Nightmares in Webcam Land

I'm having a fucking awful day. Seriously, I can't even get into it and I'm barely coherent enough. This isn't some bullshit "boohoo my boyfriend left me" drama or some crap like that. It's real life, awful, hard shit. But, a horrid day doesn't mean a day off from work. Bills need to be paid, even when I'd rather be in a ball sobbing, and so I go on cam. God, even my fucking writing style is suffering right now. It's 4 am and even after some meds to calm me, I still can't find sleep. It just won't come tonight, but at least all the freaks that I did cam shows for did.

Okay, I shouldn't call them all freaks. I'm just in a foul mood. But...to be fair, a few of them were freaks. I must have done at least 5 or 6 private shows in a row tonight, with only a few minutes between each. I had to turn it on, turn it off, turn it on (the hitachi AND my "charm") and it was exhausting. I made great money, but I was bitter and tired. The demands, the stupidity. I had to role play (solo) incest, I dealt with two whiny demanding assholes, and THANKFULLY with a couple of really nice easy-going guys.

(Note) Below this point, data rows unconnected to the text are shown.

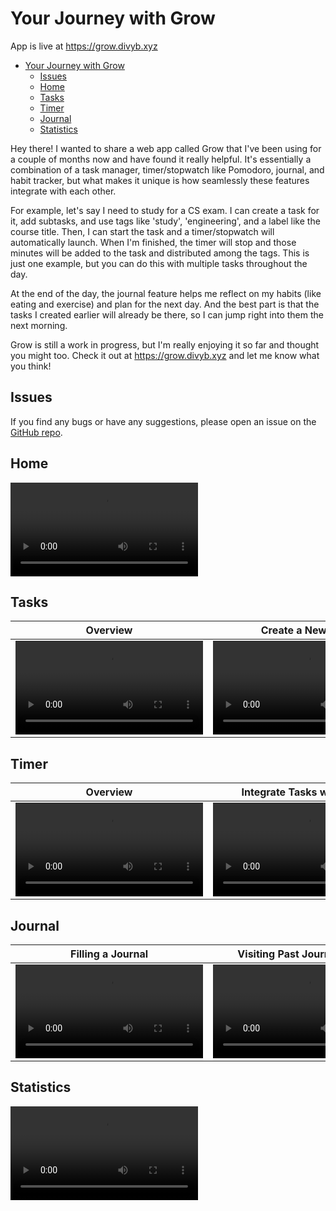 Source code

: # Your Journey with Grow

App is live at <https://grow.divyb.xyz>

- [Your Journey with Grow](#your-journey-with-grow)
  - [Issues](#issues)
  - [Home](#home)
  - [Tasks](#tasks)
  - [Timer](#timer)
  - [Journal](#journal)
  - [Statistics](#statistics)

Hey there! I wanted to share a web app called Grow that I've been using for a couple of months now and have found it really helpful. It's essentially a combination of a task manager, timer/stopwatch like Pomodoro, journal, and habit tracker, but what makes it unique is how seamlessly these features integrate with each other.

For example, let's say I need to study for a CS exam. I can create a task for it, add subtasks, and use tags like 'study', 'engineering', and a label like the course title. Then, I can start the task and a timer/stopwatch will automatically launch. When I'm finished, the timer will stop and those minutes will be added to the task and distributed among the tags. This is just one example, but you can do this with multiple tasks throughout the day.

At the end of the day, the journal feature helps me reflect on my habits (like eating and exercise) and plan for the next day. And the best part is that the tasks I created earlier will already be there, so I can jump right into them the next morning.

Grow is still a work in progress, but I'm really enjoying it so far and thought you might too. Check it out at <https://grow.divyb.xyz> and let me know what you think!

## Issues

If you find any bugs or have any suggestions, please open an issue on the [GitHub repo](https://github.com/TGDivy/Grow/issues).

## Home

<video src="https://user-images.githubusercontent.com/42085970/211224890-1fd5cd54-c4e0-410f-9343-ffde39405da7.mp4" controls="controls" style="max-width: 1000px;"></video>

## Tasks

Overview             |  Create a New Task
:-------------------------:|:-------------------------:
<video src="https://user-images.githubusercontent.com/42085970/211222198-f8f9a074-bf11-4798-ac68-e4c6266be291.mp4" controls="controls" style="max-width: 730px;"></video>  |  <video src="https://user-images.githubusercontent.com/42085970/211222215-e77e68c4-941a-458d-97d6-4e1dd385eccc.mp4" controls="controls" style="max-width: 730px;"></video>

## Timer

Overview             |  Integrate Tasks with Timer
:-------------------------:|:-------------------------:
<video src="https://user-images.githubusercontent.com/42085970/211222262-c2e32a1b-cf83-4514-b020-e7866fecbaa8.mp4" controls="controls" style="max-width: 730px;"></video>  |  <video src="https://user-images.githubusercontent.com/42085970/211222246-082e6a95-4065-49f5-95d9-8652f4ace4c6.mp4" controls="controls" style="max-width: 730px;"></video>

## Journal

Filling a Journal             |  Visiting Past Journal Entries
:-------------------------:|:-------------------------:
<video src="https://user-images.githubusercontent.com/42085970/211222297-7a765fd1-2cd4-49d7-ac4c-54572d19f26a.mp4" controls="controls" style="max-width: 730px;"></video>  |  <video src="https://user-images.githubusercontent.com/42085970/211222314-1841482b-e932-4a2c-b347-e0fbc427ddac.mp4" controls="controls" style="max-width: 730px;"></video>

## Statistics

<video src="https://user-images.githubusercontent.com/42085970/211222282-5bf183f4-5ef0-4c05-bf9e-6cb5c095d24b.mp4" controls="controls" style="max-width: 730px;"></video>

Why am I even complaining? It was just another typical night in Webcam Land. Nothing unusual, and I made more money than usual. I guess I'm complaining because I just didn't feel like going to work, and I went anyways. It's as simple as that, and that's a pretty typical human experience (well, at least in the modern western world).

I guess what bugged me was that the demanding asshole clients didn't know or care about what I'm going through, the hellish day that I've had. The bad news that I got today and the fear I'm experiencing. Even if they did, they wouldn't give a shit. They'd just want to get off. And really- who fucking cares? That's the job description. Meh, some nights are just rough and this was one of them.

I'll be back at it tomorrow, because I have to be. No rest for the wicked, or for full-time cam sluts.